◆ PROBLEM DETAILS ◆
Set down, exactly as written, the lines from the top of the data to the line that holds "가지의 상태를 알아보자.", and omit the pictures.

Document images with source code:
______________________________

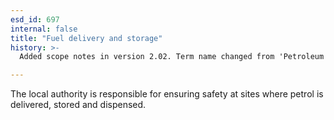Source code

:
 ```yaml
---
esd_id: 697
internal: false
title: "Fuel delivery and storage"
history: >-
  Added scope notes in version 2.02. Term name changed from 'Petroleum filling stations' to 'Safety - petrol - delivery and storage' in version 3.00. Name changed to 'Fuel delivery and storage' in version 4.00.

---
```


The local authority is responsible for ensuring safety at sites where petrol is delivered, stored and dispensed.


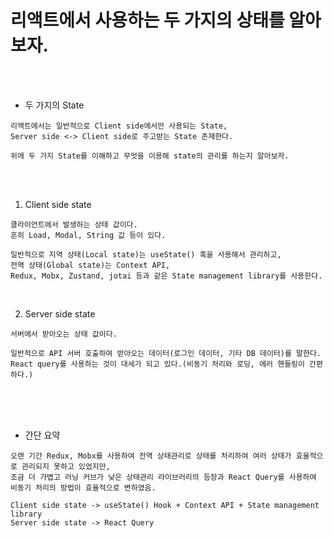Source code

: # 리액트에서 사용하는 두 가지의 상태를 알아보자.

<br /><br />

* 두 가지의 State
```
리액트에서는 일반적으로 Client side에서만 사용되는 State,
Server side <-> Client side로 주고받는 State 존재한다.

위에 두 가지 State를 이해하고 무엇을 이용해 state의 관리를 하는지 알아보자.
```

<br /><br />

1. Client side state
```
클라이언트에서 발생하는 상태 값이다.
흔히 Load, Modal, String 값 등이 있다.

일반적으로 지역 상태(Local state)는 useState() 훅을 사용해서 관리하고,
전역 상태(Global state)는 Context API,
Redux, Mobx, Zustand, jotai 등과 같은 State management library를 사용한다.
```

<br />

2. Server side state
```
서버에서 받아오는 상태 값이다.

일반적으로 API 서버 호출하여 받아오는 데이터(로그인 데이터, 기타 DB 데이터)를 말한다.
React query를 사용하는 것이 대세가 되고 있다.(비동기 처리와 로딩, 에러 핸들링이 간편하다.)
```

<br /><br /><br />

* 간단 요약
```
오랜 기간 Redux, Mobx를 사용하여 전역 상태관리로 상태를 처리하여 여러 상태가 효율적으로 관리되지 못하고 있었지만,
조금 더 가볍고 러닝 커브가 낮은 상태관리 라이브러리의 등장과 React Query를 사용하여 비동기 처리의 방법이 효율적으로 변하였음.

Client side state -> useState() Hook + Context API + State management library
Server side state -> React Query
```
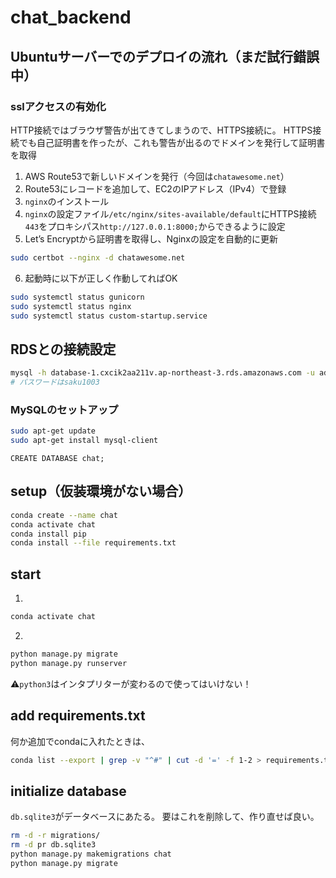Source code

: # chat_backend

## Ubuntuサーバーでのデプロイの流れ（まだ試行錯誤中）
### sslアクセスの有効化
HTTP接続ではブラウザ警告が出てきてしまうので、HTTPS接続に。
HTTPS接続でも自己証明書を作ったが、これも警告が出るのでドメインを発行して証明書を取得
1. AWS Route53で新しいドメインを発行（今回は`chatawesome.net`）
2. Route53にレコードを追加して、EC2のIPアドレス（IPv4）で登録
3. `nginx`のインストール
4. `nginx`の設定ファイル`/etc/nginx/sites-available/default`にHTTPS接続`443`をプロキシパス`http://127.0.0.1:8000;`からできるように設定
5. Let’s Encryptから証明書を取得し、Nginxの設定を自動的に更新
```bash
sudo certbot --nginx -d chatawesome.net
```
6. 起動時に以下が正しく作動してればOK
```bash
sudo systemctl status gunicorn
sudo systemctl status nginx
sudo systemctl status custom-startup.service
```

## RDSとの接続設定
```bash
mysql -h database-1.cxcik2aa211v.ap-northeast-3.rds.amazonaws.com -u admin -p
# パスワードはsaku1003
```
### MySQLのセットアップ
```bash
sudo apt-get update
sudo apt-get install mysql-client
```
```mysql
CREATE DATABASE chat;
```

## setup（仮装環境がない場合）
```bash
conda create --name chat
conda activate chat
conda install pip
conda install --file requirements.txt
```

## start
1. 
```bash
conda activate chat
```
2.
```bash
python manage.py migrate
python manage.py runserver
```
⚠️`python3`はインタプリターが変わるので使ってはいけない！

## add requirements.txt
何か追加でcondaに入れたときは、
```bash
conda list --export | grep -v "^#" | cut -d '=' -f 1-2 > requirements.txt
```

## initialize database
`db.sqlite3`がデータベースにあたる。
要はこれを削除して、作り直せば良い。
```bash
rm -d -r migrations/
rm -d pr db.sqlite3
python manage.py makemigrations chat
python manage.py migrate
```
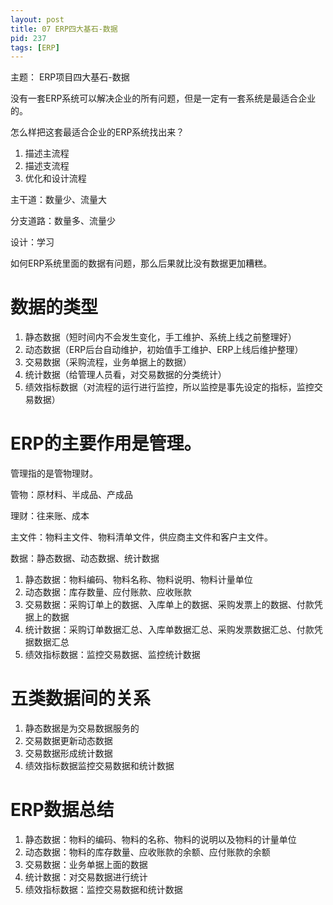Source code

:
 ```yaml
---
layout: post
title: 07 ERP四大基石-数据
pid: 237
tags: [ERP]
---
```

主题： ERP项目四大基石-数据

没有一套ERP系统可以解决企业的所有问题，但是一定有一套系统是最适合企业的。

怎么样把这套最适合企业的ERP系统找出来？
1. 描述主流程
2. 描述支流程
3. 优化和设计流程

主干道：数量少、流量大

分支道路：数量多、流量少

设计：学习

如何ERP系统里面的数据有问题，那么后果就比没有数据更加糟糕。

# 数据的类型

1. 静态数据（短时间内不会发生变化，手工维护、系统上线之前整理好）
2. 动态数据（ERP后台自动维护，初始值手工维护、ERP上线后维护整理）
3. 交易数据（采购流程，业务单据上的数据）
4. 统计数据（给管理人员看，对交易数据的分类统计）
5. 绩效指标数据（对流程的运行进行监控，所以监控是事先设定的指标，监控交易数据）

# ERP的主要作用是管理。

管理指的是管物理财。

管物：原材料、半成品、产成品

理财：往来账、成本

主文件：物料主文件、物料清单文件，供应商主文件和客户主文件。

数据：静态数据、动态数据、统计数据

1. 静态数据：物料编码、物料名称、物料说明、物料计量单位
2. 动态数据：库存数量、应付账款、应收账款
3. 交易数据：采购订单上的数据、入库单上的数据、采购发票上的数据、付款凭据上的数据
4. 统计数据：采购订单数据汇总、入库单数据汇总、采购发票数据汇总、付款凭据数据汇总
5. 绩效指标数据：监控交易数据、监控统计数据

# 五类数据间的关系
1. 静态数据是为交易数据服务的
2. 交易数据更新动态数据
3. 交易数据形成统计数据
4. 绩效指标数据监控交易数据和统计数据


# ERP数据总结
1. 静态数据：物料的编码、物料的名称、物料的说明以及物料的计量单位
2. 动态数据：物料的库存数量、应收账款的余额、应付账款的余额
3. 交易数据：业务单据上面的数据
4. 统计数据：对交易数据进行统计
5. 绩效指标数据：监控交易数据和统计数据
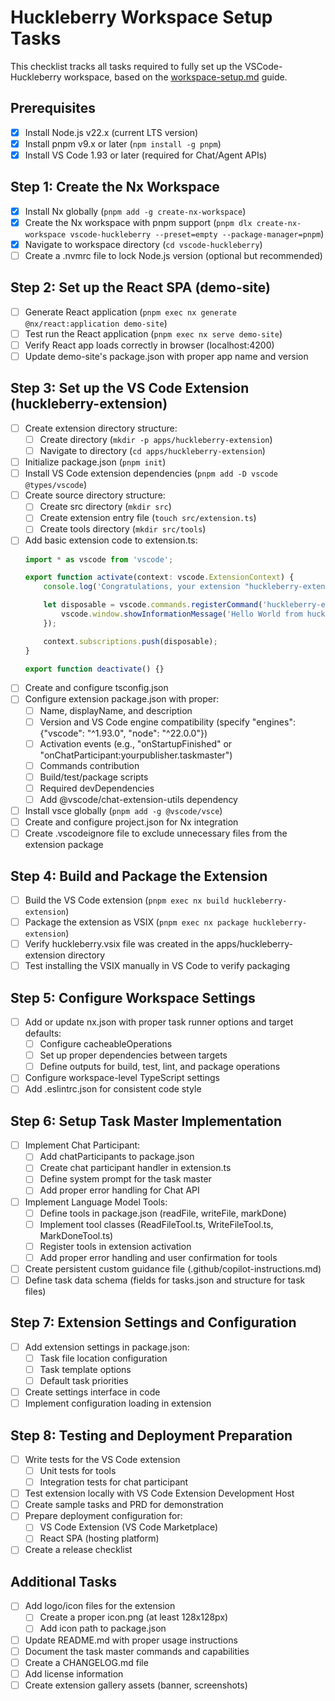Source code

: # Huckleberry Workspace Setup Tasks

This checklist tracks all tasks required to fully set up the VSCode-Huckleberry workspace, based on the [workspace-setup.md](./workspace-setup.md) guide.

## Prerequisites

- [x] Install Node.js v22.x (current LTS version)
- [x] Install pnpm v9.x or later (`npm install -g pnpm`)
- [x] Install VS Code 1.93 or later (required for Chat/Agent APIs)

## Step 1: Create the Nx Workspace

- [x] Install Nx globally (`pnpm add -g create-nx-workspace`)
- [x] Create the Nx workspace with pnpm support (`pnpm dlx create-nx-workspace vscode-huckleberry --preset=empty --package-manager=pnpm`)
- [x] Navigate to workspace directory (`cd vscode-huckleberry`)
- [ ] Create a .nvmrc file to lock Node.js version (optional but recommended)

## Step 2: Set up the React SPA (demo-site)

- [ ] Generate React application (`pnpm exec nx generate @nx/react:application demo-site`)
- [ ] Test run the React application (`pnpm exec nx serve demo-site`)
- [ ] Verify React app loads correctly in browser (localhost:4200)
- [ ] Update demo-site's package.json with proper app name and version

## Step 3: Set up the VS Code Extension (huckleberry-extension)

- [ ] Create extension directory structure:
  - [ ] Create directory (`mkdir -p apps/huckleberry-extension`)
  - [ ] Navigate to directory (`cd apps/huckleberry-extension`)
- [ ] Initialize package.json (`pnpm init`)
- [ ] Install VS Code extension dependencies (`pnpm add -D vscode @types/vscode`)
- [ ] Create source directory structure:
  - [ ] Create src directory (`mkdir src`)
  - [ ] Create extension entry file (`touch src/extension.ts`)
  - [ ] Create tools directory (`mkdir src/tools`)
- [ ] Add basic extension code to extension.ts:
  ```typescript
  import * as vscode from 'vscode';
  
  export function activate(context: vscode.ExtensionContext) {
      console.log('Congratulations, your extension "huckleberry-extension" is now active!');
  
      let disposable = vscode.commands.registerCommand('huckleberry-extension.helloWorld', () => {
          vscode.window.showInformationMessage('Hello World from huckleberry-extension!');
      });
  
      context.subscriptions.push(disposable);
  }
  
  export function deactivate() {}
  ```
- [ ] Create and configure tsconfig.json
- [ ] Configure extension package.json with proper:
  - [ ] Name, displayName, and description
  - [ ] Version and VS Code engine compatibility (specify "engines": {"vscode": "^1.93.0", "node": "^22.0.0"})
  - [ ] Activation events (e.g., "onStartupFinished" or "onChatParticipant:yourpublisher.taskmaster")
  - [ ] Commands contribution
  - [ ] Build/test/package scripts
  - [ ] Required devDependencies
  - [ ] Add @vscode/chat-extension-utils dependency
- [ ] Install vsce globally (`pnpm add -g @vscode/vsce`)
- [ ] Create and configure project.json for Nx integration
- [ ] Create .vscodeignore file to exclude unnecessary files from the extension package

## Step 4: Build and Package the Extension

- [ ] Build the VS Code extension (`pnpm exec nx build huckleberry-extension`)
- [ ] Package the extension as VSIX (`pnpm exec nx package huckleberry-extension`) 
- [ ] Verify huckleberry.vsix file was created in the apps/huckleberry-extension directory
- [ ] Test installing the VSIX manually in VS Code to verify packaging

## Step 5: Configure Workspace Settings

- [ ] Add or update nx.json with proper task runner options and target defaults:
  - [ ] Configure cacheableOperations
  - [ ] Set up proper dependencies between targets
  - [ ] Define outputs for build, test, lint, and package operations
- [ ] Configure workspace-level TypeScript settings
- [ ] Add .eslintrc.json for consistent code style

## Step 6: Setup Task Master Implementation

- [ ] Implement Chat Participant:
  - [ ] Add chatParticipants to package.json
  - [ ] Create chat participant handler in extension.ts
  - [ ] Define system prompt for the task master
  - [ ] Add proper error handling for Chat API
- [ ] Implement Language Model Tools:
  - [ ] Define tools in package.json (readFile, writeFile, markDone)
  - [ ] Implement tool classes (ReadFileTool.ts, WriteFileTool.ts, MarkDoneTool.ts)
  - [ ] Register tools in extension activation
  - [ ] Add proper error handling and user confirmation for tools
- [ ] Create persistent custom guidance file (.github/copilot-instructions.md)
- [ ] Define task data schema (fields for tasks.json and structure for task files)

## Step 7: Extension Settings and Configuration

- [ ] Add extension settings in package.json:
  - [ ] Task file location configuration
  - [ ] Task template options
  - [ ] Default task priorities
- [ ] Create settings interface in code
- [ ] Implement configuration loading in extension

## Step 8: Testing and Deployment Preparation

- [ ] Write tests for the VS Code extension
  - [ ] Unit tests for tools
  - [ ] Integration tests for chat participant
- [ ] Test extension locally with VS Code Extension Development Host
- [ ] Create sample tasks and PRD for demonstration
- [ ] Prepare deployment configuration for:
  - [ ] VS Code Extension (VS Code Marketplace)
  - [ ] React SPA (hosting platform)
- [ ] Create a release checklist

## Additional Tasks

- [ ] Add logo/icon files for the extension
  - [ ] Create a proper icon.png (at least 128x128px)
  - [ ] Add icon path to package.json
- [ ] Update README.md with proper usage instructions
- [ ] Document the task master commands and capabilities
- [ ] Create a CHANGELOG.md file
- [ ] Add license information
- [ ] Create extension gallery assets (banner, screenshots)
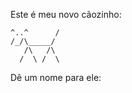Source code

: Este é meu novo cãozinho:
```
^..^      /
/_/\_____/
   /\   /\
  /  \ /  \
```
Dê um nome para ele:
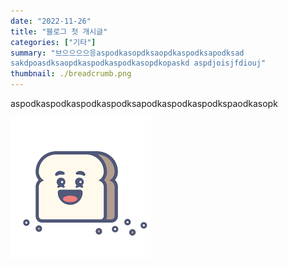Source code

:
 ```yaml
---
date: "2022-11-26"
title: "블로그 첫 개시글"
categories: ["기타"]
summary: "브으으으으응aspodkasopdksaopdkaspodksapodksad
sakdpoasdksaopdkaspodkaspodkasopdkopaskd aspdjoisjfdiouj"
thumbnail: ./breadcrumb.png
---
```


aspodkaspodkaspodkaspodksapodkaspodkaspodkspaodkasopk

![Github_Logo](./breadcrumb.png)
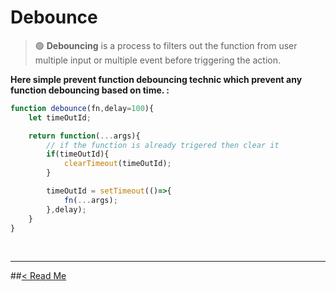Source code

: Debounce
========

> 🟢 **Debouncing** is a process to filters out the function from user multiple input or multiple event before triggering the action.

**Here simple prevent function debouncing technic which prevent any function debouncing based on time. :**

```js
function debounce(fn,delay=100){
    let timeOutId;

    return function(...args){
        // if the function is already trigered then clear it
        if(timeOutId){
            clearTimeout(timeOutId);
        }

        timeOutId = setTimeout(()=>{
            fn(...args);
        },delay);
    }
}
```

<br />
<hr />

##[< Read Me](./../README.md)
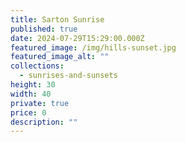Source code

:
 ```yaml
---
title: Sarton Sunrise
published: true
date: 2024-07-29T15:29:00.000Z
featured_image: /img/hills-sunset.jpg
featured_image_alt: ""
collections:
  - sunrises-and-sunsets
height: 30
width: 40
private: true
price: 0
description: ""
---
```

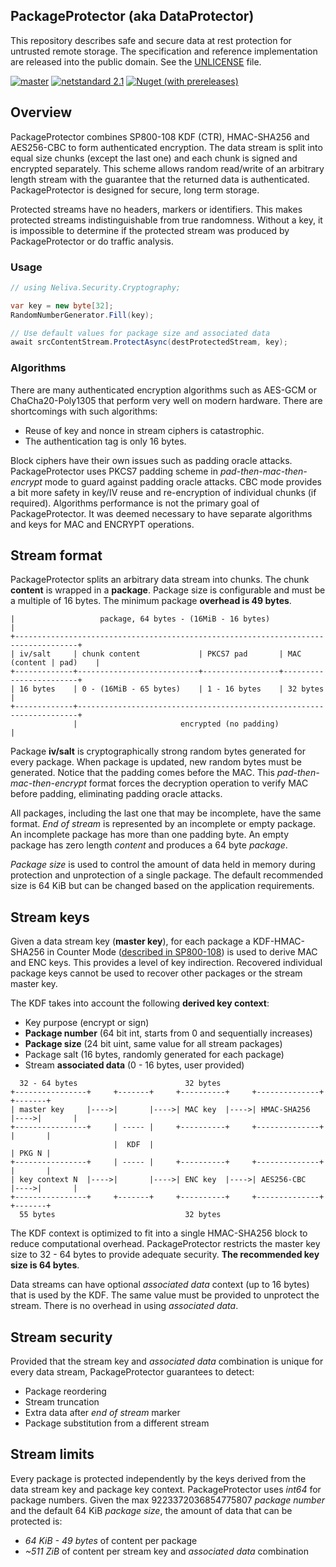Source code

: ## PackageProtector (aka DataProtector)

This repository describes safe and secure data at rest protection for untrusted remote storage. The specification and reference implementation are released into the public domain. See the [UNLICENSE](UNLICENSE.md) file.

[![master](https://github.com/neliva/Neliva.Security.Cryptography.PackageProtector/workflows/master/badge.svg)](https://github.com/neliva/Neliva.Security.Cryptography.PackageProtector/actions?query=workflow%3Amaster)
[![netstandard 2.1](https://img.shields.io/badge/netstandard-2.1-green)](https://docs.microsoft.com/en-us/dotnet/standard/net-standard)
[![Nuget (with prereleases)](https://img.shields.io/nuget/vpre/Neliva.Security.Cryptography.PackageProtector)](https://www.nuget.org/packages/Neliva.Security.Cryptography.PackageProtector)

## Overview

PackageProtector combines SP800-108 KDF (CTR), HMAC-SHA256 and AES256-CBC to form authenticated encryption. The data stream is split into equal size chunks (except the last one) and each chunk is signed and encrypted separately. This scheme allows random read/write of an arbitrary length stream with the guarantee that the returned data is authenticated. PackageProtector is designed for secure, long term storage.

Protected streams have no headers, markers or identifiers. This makes protected streams indistinguishable from true randomness. Without a key, it is impossible to determine if the protected stream was produced by PackageProtector or do traffic analysis.

### Usage
```C#
// using Neliva.Security.Cryptography;

var key = new byte[32];
RandomNumberGenerator.Fill(key);

// Use default values for package size and associated data
await srcContentStream.ProtectAsync(destProtectedStream, key);
```

### Algorithms

There are many authenticated encryption algorithms such as AES-GCM or ChaCha20-Poly1305 that perform very well on modern hardware. There are shortcomings with such algorithms:
* Reuse of key and nonce in stream ciphers is catastrophic.
* The authentication tag is only 16 bytes.

Block ciphers have their own issues such as padding oracle attacks. PackageProtector uses PKCS7 padding scheme in *pad-then-mac-then-encrypt* mode to guard against padding oracle attacks. CBC mode provides a bit more safety in key/IV reuse and re-encryption of individual chunks (if required). Algorithms performance is not the primary goal of PackageProtector. It was deemed necessary to have separate algorithms and keys for MAC and ENCRYPT operations.

## Stream format

PackageProtector splits an arbitrary data stream into chunks. The chunk **content** is wrapped in a **package**. Package size is configurable and must be a multiple of 16 bytes. The minimum package **overhead is 49 bytes**.

```
|                   package, 64 bytes - (16MiB - 16 bytes)                           |
+------------------------------------------------------------------------------------+
| iv/salt     | chunk content             | PKCS7 pad       | MAC (content | pad)    |
+-------------+---------------------------+-----------------+------------------------+
| 16 bytes    | 0 - (16MiB - 65 bytes)    | 1 - 16 bytes    | 32 bytes               |
+-------------+----------------------------------------------------------------------+
              |                       encrypted (no padding)                         |
```
Package **iv/salt** is cryptographically strong random bytes generated for every package. When package is updated, new random bytes must be generated. Notice that the padding comes before the MAC. This *pad-then-mac-then-encrypt* format forces the decryption operation to verify MAC before padding, eliminating padding oracle attacks.

All packages, including the last one that may be incomplete, have the same format. *End of stream* is represented by an incomplete or empty package. An incomplete package has more than one padding byte. An empty package has zero length *content* and produces a 64 byte *package*.

*Package size* is used to control the amount of data held in memory during protection and unprotection of a single package. The default recommended size is 64 KiB but can be changed based on the application requirements.

## Stream keys

Given a data stream key (**master key**), for each package a KDF-HMAC-SHA256 in Counter Mode ([described in SP800-108](https://nvlpubs.nist.gov/nistpubs/Legacy/SP/nistspecialpublication800-108.pdf)) is used to derive MAC and ENC keys. This provides a level of key indirection. Recovered individual package keys cannot be used to recover other packages or the stream master key.

The KDF takes into account the following **derived key context**:
* Key purpose (encrypt or sign)
* **Package number** (64 bit int, starts from 0 and sequentially increases)
* **Package size** (24 bit uint, same value for all stream packages)
* Package salt (16 bytes, randomly generated for each package)
* Stream **associated data** (0 - 16 bytes, user provided)

```
  32 - 64 bytes                        32 bytes
+----------------+     +-------+     +----------+     +--------------+     +-------+
| master key     |---->|       |---->| MAC key  |---->| HMAC-SHA256  |---->|       |
+----------------+     | ----- |     +----------+     +--------------+     |       |
                       |  KDF  |                                           | PKG N |
+----------------+     | ----- |     +----------+     +--------------+     |       |
| key context N  |---->|       |---->| ENC key  |---->| AES256-CBC   |---->|       |
+----------------+     +-------+     +----------+     +--------------+     +-------+
  55 bytes                             32 bytes
```

The KDF context is optimized to fit into a single HMAC-SHA256 block to reduce computational overhead. PackageProtector restricts the master key size to 32 - 64 bytes to provide adequate security. **The recommended key size is 64 bytes**. 

Data streams can have optional *associated data* context (up to 16 bytes) that is used by the KDF. The same value must be provided to unprotect the stream. There is no overhead in using *associated data*.

## Stream security
Provided that the stream key and *associated data* combination is unique for every data stream, PackageProtector guarantees to detect:
* Package reordering
* Stream truncation
* Extra data after *end of stream* marker
* Package substitution from a different stream

## Stream limits
Every package is protected independently by the keys derived from the data stream key and package key context. PackageProtector uses *int64* for package numbers. Given the max 9223372036854775807 *package number* and the default 64 KiB *package size*, the amount of data that can be protected is:
* *64 KiB - 49 bytes* of content per package
* *~511 ZiB* of content per stream key and *associated data* combination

______________________________

◆ WRITTEN SOLUTION ◆
Source code

:
 ```yaml
---
esd_id: 697
internal: false
title: "Fuel delivery and storage"
history: >-
  Added scope notes in version 2.02. Term name changed from 'Petroleum filling stations' to 'Safety - petrol - delivery and storage' in version 3.00. Name changed to 'Fuel delivery and storage' in version 4.00.

---
```


The local authority is responsible for ensuring safety at sites where petrol is delivered, stored and dispensed.


Source code

: # 리액트에서 사용하는 두 가지의 상태를 알아보자.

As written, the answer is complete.